[Listed entries Boundary: Start]

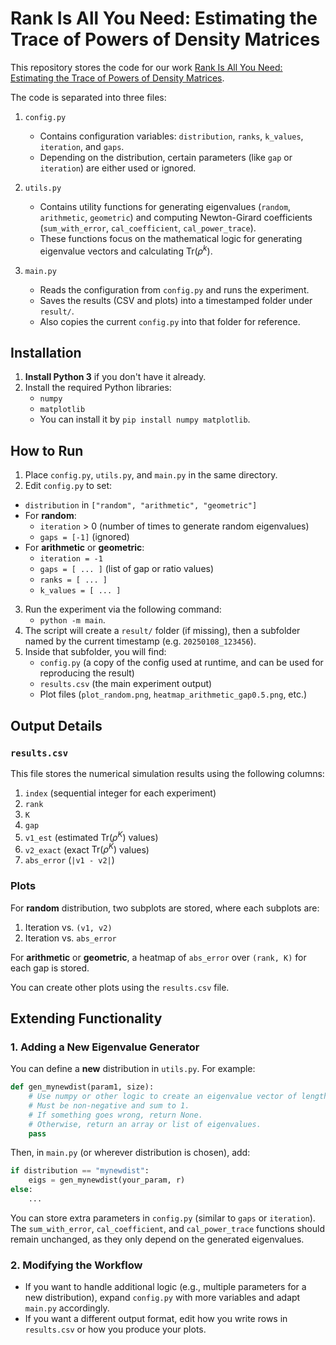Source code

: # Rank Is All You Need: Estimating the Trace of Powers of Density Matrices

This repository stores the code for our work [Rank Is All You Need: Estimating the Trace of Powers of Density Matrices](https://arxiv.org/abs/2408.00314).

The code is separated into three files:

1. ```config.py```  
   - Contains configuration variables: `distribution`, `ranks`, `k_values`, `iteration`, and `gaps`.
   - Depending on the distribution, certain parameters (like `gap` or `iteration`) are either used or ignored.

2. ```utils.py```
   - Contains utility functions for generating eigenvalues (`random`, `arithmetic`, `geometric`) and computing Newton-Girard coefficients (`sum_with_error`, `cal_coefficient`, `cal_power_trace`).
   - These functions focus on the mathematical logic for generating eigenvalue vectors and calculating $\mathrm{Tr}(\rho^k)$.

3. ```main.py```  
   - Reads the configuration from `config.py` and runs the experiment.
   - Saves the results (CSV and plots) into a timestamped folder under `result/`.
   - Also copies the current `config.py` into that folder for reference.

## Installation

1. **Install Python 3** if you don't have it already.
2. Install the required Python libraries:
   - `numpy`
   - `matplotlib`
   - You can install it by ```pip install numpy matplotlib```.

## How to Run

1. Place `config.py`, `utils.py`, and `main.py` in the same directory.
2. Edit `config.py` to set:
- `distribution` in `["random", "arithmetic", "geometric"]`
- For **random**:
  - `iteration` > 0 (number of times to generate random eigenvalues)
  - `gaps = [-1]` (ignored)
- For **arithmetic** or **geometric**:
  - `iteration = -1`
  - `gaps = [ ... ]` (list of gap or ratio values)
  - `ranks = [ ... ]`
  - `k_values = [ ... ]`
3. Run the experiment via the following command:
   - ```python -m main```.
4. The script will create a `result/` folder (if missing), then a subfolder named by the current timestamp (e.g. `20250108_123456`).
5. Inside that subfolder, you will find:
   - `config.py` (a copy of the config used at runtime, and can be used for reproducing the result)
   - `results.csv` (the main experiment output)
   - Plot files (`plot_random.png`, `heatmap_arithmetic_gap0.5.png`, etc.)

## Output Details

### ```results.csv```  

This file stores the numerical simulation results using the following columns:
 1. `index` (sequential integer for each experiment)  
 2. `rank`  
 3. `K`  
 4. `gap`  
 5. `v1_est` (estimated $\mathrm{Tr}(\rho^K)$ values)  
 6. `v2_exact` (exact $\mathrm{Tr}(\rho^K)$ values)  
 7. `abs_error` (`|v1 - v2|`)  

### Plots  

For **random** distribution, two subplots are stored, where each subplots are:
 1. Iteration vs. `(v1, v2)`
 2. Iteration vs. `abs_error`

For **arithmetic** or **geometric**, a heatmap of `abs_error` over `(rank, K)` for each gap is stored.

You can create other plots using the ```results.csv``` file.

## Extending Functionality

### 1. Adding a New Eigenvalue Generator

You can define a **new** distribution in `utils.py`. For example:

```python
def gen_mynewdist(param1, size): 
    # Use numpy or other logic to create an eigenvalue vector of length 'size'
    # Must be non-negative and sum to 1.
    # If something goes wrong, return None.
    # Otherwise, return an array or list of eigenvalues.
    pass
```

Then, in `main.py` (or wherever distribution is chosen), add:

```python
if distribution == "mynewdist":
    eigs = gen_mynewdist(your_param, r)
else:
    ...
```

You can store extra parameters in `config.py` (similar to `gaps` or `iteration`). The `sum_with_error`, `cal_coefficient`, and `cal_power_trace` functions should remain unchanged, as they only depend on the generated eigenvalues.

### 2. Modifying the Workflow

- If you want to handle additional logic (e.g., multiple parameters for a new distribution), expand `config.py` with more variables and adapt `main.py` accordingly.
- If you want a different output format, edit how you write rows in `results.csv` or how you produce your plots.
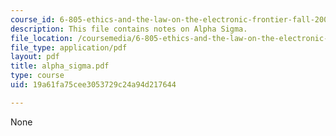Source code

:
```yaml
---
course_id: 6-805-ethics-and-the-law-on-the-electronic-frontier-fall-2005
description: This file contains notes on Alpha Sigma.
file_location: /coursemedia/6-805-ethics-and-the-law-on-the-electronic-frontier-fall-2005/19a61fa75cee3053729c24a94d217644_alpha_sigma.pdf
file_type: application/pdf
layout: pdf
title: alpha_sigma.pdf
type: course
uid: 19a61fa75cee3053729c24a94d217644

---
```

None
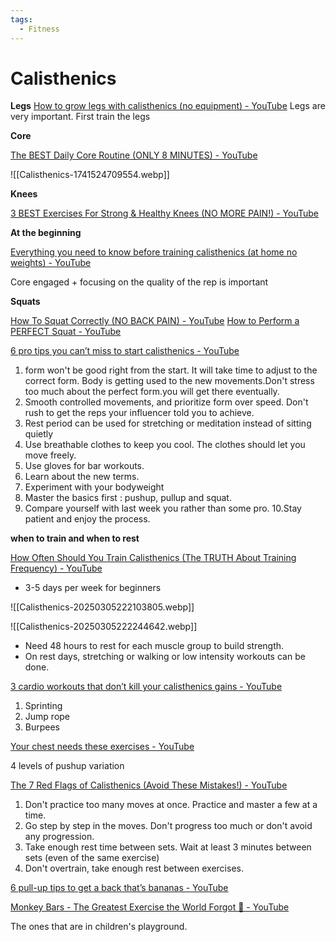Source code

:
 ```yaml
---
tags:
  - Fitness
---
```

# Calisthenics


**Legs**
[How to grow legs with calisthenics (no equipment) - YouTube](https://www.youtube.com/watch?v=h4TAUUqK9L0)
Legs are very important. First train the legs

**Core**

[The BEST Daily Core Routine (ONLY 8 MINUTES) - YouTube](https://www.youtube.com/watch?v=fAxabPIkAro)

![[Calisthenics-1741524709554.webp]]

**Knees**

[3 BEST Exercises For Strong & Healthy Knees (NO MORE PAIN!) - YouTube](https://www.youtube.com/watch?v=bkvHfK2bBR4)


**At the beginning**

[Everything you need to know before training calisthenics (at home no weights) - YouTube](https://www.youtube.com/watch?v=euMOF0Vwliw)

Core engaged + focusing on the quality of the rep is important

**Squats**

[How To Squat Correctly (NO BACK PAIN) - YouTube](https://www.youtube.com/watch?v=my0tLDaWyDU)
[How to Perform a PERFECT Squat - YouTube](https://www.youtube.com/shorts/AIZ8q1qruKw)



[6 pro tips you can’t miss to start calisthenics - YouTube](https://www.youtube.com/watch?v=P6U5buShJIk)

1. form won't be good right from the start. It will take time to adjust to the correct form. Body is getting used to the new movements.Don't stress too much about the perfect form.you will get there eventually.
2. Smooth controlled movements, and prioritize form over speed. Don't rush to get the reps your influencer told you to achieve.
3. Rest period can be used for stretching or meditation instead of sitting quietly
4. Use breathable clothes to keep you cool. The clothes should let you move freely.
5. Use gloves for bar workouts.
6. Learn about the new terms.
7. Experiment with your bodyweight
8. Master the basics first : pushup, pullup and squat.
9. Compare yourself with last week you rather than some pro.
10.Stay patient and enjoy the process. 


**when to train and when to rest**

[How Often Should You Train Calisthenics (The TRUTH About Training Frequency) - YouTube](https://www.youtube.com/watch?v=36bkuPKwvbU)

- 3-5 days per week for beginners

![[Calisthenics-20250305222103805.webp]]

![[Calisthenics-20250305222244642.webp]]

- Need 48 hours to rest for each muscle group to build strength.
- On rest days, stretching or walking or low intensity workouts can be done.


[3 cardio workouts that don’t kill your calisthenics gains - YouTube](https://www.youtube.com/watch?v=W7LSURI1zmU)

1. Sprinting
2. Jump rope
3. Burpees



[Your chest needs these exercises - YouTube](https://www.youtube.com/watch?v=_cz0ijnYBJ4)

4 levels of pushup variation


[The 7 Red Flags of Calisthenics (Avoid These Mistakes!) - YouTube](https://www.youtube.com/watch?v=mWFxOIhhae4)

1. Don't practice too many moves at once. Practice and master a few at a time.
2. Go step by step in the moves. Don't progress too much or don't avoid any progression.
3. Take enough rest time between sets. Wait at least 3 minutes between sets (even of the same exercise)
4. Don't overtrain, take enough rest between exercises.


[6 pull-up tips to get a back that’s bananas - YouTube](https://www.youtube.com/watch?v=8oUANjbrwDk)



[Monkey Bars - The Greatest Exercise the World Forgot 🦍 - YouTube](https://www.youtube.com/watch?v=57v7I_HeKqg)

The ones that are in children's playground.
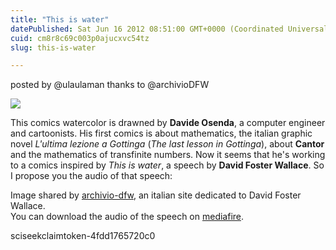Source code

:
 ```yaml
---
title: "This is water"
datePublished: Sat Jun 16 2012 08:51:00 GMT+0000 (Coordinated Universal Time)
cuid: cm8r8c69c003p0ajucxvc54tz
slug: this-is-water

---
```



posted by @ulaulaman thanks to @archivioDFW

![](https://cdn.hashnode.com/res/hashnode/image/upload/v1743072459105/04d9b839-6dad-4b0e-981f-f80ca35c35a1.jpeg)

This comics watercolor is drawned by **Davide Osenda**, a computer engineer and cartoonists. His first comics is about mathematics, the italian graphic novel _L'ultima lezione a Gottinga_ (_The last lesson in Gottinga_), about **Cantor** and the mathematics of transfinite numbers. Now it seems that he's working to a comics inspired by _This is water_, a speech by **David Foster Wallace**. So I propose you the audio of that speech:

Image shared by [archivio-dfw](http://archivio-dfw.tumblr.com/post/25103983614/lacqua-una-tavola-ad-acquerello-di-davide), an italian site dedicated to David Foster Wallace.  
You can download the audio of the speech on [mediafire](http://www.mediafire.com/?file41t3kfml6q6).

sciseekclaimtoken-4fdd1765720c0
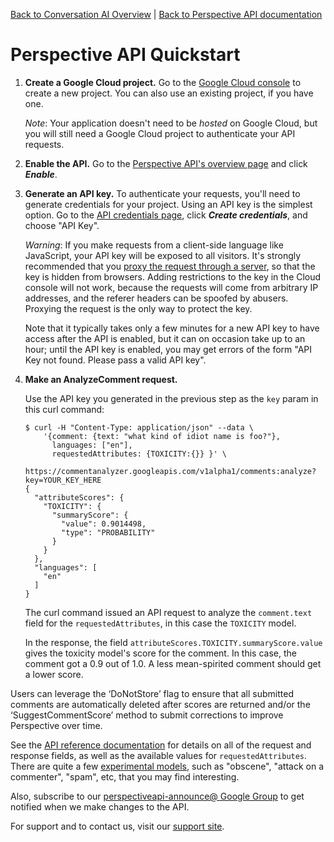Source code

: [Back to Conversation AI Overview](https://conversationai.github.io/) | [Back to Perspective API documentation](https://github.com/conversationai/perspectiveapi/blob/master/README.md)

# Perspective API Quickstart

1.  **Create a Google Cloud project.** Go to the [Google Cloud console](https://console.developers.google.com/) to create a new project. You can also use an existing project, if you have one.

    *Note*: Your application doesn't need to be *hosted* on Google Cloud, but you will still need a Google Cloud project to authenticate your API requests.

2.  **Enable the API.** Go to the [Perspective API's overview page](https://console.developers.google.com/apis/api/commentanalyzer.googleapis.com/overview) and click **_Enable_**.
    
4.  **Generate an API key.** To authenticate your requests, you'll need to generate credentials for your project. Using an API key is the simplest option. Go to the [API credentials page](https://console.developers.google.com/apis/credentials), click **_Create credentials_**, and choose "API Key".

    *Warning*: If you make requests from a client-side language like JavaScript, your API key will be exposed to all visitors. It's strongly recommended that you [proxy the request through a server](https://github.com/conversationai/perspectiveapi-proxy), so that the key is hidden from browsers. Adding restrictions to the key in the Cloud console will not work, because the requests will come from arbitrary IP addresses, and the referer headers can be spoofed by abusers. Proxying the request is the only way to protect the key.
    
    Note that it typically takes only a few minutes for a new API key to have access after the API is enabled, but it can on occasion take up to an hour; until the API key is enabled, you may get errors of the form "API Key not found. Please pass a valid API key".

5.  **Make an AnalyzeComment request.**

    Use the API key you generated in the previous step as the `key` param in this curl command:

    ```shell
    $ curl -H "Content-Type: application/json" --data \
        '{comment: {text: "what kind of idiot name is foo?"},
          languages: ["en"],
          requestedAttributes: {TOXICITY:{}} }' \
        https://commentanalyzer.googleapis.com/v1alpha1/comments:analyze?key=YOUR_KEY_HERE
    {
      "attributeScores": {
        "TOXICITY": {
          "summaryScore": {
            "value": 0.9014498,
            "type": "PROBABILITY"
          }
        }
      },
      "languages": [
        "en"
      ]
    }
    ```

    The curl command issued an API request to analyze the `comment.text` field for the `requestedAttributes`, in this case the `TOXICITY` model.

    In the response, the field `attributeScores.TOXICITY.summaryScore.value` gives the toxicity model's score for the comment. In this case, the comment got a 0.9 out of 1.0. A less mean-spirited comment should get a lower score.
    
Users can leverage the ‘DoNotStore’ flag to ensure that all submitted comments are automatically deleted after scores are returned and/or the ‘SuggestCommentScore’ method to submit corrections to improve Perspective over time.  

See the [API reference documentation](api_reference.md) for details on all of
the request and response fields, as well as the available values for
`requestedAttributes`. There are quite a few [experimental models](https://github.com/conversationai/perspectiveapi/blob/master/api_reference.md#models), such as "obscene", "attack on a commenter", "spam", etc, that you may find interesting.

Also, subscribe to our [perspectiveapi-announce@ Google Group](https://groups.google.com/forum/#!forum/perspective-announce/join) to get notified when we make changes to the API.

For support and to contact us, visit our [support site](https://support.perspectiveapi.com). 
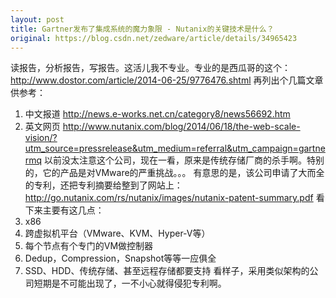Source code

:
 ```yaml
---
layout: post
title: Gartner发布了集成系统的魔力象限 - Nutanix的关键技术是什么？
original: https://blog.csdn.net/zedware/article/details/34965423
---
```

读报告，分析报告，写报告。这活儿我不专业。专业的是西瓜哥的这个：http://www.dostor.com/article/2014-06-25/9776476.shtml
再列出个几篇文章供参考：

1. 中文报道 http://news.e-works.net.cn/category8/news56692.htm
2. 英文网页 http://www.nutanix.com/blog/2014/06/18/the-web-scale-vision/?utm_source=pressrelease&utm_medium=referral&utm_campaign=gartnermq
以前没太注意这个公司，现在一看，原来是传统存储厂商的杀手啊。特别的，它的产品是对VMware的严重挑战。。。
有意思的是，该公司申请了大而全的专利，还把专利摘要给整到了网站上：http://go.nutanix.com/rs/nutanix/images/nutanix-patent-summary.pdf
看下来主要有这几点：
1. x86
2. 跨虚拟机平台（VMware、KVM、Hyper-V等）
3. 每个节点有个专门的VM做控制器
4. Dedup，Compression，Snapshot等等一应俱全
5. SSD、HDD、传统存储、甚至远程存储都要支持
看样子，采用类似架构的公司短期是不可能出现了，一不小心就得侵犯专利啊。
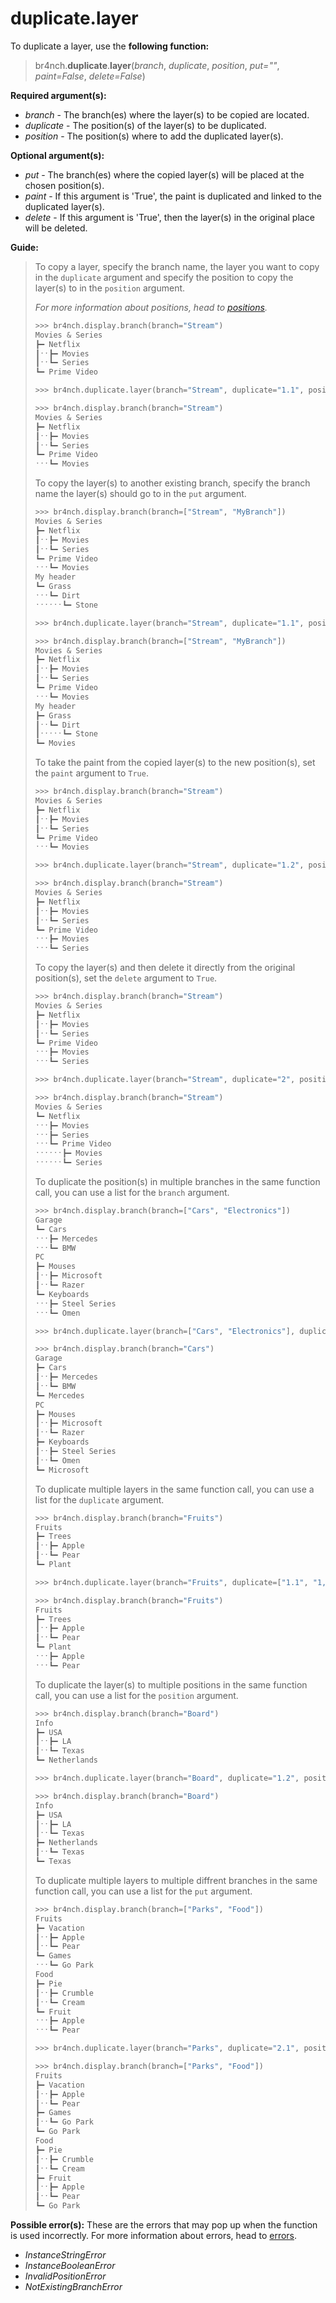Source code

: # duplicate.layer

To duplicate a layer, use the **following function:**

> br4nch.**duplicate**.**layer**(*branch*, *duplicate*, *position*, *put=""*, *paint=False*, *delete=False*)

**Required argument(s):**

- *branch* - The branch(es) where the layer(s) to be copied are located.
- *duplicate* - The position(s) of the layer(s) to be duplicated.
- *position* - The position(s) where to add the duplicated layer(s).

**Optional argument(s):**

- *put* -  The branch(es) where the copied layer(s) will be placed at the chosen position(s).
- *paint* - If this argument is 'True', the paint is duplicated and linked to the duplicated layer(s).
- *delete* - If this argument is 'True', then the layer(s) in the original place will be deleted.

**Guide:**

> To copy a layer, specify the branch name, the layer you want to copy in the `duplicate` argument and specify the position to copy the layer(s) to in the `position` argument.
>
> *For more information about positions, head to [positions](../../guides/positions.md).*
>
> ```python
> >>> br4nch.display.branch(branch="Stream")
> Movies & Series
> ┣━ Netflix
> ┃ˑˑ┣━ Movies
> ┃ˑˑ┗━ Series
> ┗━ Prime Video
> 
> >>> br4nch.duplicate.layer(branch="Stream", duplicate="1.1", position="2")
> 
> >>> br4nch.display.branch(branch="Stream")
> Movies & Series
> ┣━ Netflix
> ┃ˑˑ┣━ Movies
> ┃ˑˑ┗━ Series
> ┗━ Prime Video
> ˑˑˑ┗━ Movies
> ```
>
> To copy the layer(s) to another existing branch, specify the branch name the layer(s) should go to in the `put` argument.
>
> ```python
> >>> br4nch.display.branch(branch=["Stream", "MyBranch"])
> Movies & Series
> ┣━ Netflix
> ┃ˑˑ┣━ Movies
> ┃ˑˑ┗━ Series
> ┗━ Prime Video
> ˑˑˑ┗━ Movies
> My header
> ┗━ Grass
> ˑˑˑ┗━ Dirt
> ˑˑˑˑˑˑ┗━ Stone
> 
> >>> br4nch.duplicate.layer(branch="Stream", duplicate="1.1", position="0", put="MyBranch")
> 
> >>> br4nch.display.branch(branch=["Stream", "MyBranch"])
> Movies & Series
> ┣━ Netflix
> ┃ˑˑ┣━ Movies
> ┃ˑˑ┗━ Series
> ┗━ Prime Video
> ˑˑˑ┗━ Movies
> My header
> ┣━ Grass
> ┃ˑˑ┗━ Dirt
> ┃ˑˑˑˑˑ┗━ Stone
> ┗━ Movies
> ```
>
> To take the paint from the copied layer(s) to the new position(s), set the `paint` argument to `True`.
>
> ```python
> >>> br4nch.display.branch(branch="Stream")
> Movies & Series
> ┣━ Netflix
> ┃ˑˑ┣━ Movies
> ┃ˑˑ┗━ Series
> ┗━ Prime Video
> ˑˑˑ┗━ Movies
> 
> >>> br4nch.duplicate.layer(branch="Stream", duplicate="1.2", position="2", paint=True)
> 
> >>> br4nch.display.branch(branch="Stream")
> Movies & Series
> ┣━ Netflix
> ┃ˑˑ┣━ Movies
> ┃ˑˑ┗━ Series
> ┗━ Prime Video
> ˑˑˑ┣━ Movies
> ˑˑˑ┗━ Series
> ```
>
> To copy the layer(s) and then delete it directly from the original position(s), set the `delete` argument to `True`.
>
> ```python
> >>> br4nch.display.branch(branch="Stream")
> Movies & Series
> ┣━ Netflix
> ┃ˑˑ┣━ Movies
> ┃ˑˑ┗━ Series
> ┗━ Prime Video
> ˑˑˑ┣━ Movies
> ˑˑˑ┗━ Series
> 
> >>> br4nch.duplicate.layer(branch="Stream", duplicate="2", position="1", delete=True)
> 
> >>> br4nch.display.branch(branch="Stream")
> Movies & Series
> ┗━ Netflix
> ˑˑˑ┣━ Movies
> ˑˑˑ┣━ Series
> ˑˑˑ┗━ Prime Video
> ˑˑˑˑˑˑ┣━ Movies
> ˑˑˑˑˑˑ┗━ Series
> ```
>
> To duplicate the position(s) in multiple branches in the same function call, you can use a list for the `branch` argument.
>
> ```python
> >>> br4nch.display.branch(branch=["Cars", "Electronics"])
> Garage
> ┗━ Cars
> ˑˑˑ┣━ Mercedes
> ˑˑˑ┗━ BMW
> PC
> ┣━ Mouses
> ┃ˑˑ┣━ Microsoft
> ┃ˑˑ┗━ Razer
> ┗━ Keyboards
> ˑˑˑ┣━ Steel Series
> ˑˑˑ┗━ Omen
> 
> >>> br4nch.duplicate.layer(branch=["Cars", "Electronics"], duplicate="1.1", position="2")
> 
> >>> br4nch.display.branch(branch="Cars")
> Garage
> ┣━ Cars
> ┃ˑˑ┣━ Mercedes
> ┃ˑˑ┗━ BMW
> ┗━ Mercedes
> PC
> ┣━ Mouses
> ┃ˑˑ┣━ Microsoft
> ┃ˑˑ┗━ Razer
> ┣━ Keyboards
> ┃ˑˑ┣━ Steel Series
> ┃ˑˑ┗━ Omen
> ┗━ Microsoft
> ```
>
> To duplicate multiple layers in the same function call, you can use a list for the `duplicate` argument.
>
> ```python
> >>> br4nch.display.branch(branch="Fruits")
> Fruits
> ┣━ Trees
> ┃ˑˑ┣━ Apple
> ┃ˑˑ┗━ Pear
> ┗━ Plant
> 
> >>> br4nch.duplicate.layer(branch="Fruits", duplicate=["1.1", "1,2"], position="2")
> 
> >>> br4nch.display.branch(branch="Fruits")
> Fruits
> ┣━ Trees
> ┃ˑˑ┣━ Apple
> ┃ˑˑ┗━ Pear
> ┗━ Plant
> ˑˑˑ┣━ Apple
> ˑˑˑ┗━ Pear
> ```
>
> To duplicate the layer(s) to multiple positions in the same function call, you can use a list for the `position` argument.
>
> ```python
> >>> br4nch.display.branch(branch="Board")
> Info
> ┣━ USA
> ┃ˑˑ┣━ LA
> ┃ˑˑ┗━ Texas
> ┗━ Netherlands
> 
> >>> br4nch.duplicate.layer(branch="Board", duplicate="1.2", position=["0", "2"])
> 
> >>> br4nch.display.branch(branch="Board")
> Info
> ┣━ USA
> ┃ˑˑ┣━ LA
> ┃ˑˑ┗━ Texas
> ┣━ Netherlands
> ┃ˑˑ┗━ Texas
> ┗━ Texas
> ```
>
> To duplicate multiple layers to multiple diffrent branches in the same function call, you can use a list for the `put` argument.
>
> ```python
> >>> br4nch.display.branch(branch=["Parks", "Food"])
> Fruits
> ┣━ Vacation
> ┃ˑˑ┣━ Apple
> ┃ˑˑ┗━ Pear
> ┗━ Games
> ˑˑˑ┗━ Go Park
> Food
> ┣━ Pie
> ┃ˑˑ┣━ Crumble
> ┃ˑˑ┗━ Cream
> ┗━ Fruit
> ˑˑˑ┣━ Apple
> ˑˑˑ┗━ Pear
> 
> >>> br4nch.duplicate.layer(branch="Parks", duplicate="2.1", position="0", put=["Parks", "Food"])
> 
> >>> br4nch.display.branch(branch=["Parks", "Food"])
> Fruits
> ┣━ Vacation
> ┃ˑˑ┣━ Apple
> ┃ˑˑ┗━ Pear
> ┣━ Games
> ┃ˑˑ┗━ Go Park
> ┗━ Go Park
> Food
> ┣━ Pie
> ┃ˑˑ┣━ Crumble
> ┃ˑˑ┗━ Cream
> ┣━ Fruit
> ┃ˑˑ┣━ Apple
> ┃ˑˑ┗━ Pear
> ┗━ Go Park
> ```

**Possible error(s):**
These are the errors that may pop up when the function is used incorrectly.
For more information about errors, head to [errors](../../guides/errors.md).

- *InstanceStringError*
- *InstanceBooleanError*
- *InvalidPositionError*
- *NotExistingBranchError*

[Listed entries Boundary: End]

▸ **The task**:
Say again, word for word, the lines beginning at the top of the data and ending with the line that has "- Contains utility". Skip the pictures.

▸ **Expected answer**:
Source code

: # Rank Is All You Need: Estimating the Trace of Powers of Density Matrices

This repository stores the code for our work [Rank Is All You Need: Estimating the Trace of Powers of Density Matrices](https://arxiv.org/abs/2408.00314).

The code is separated into three files:

1. ```config.py```  
   - Contains configuration variables: `distribution`, `ranks`, `k_values`, `iteration`, and `gaps`.
   - Depending on the distribution, certain parameters (like `gap` or `iteration`) are either used or ignored.

2. ```utils.py```
   - Contains utility functions for generating eigenvalues (`random`, `arithmetic`, `geometric`) and computing Newton-Girard coefficients (`sum_with_error`, `cal_coefficient`, `cal_power_trace`).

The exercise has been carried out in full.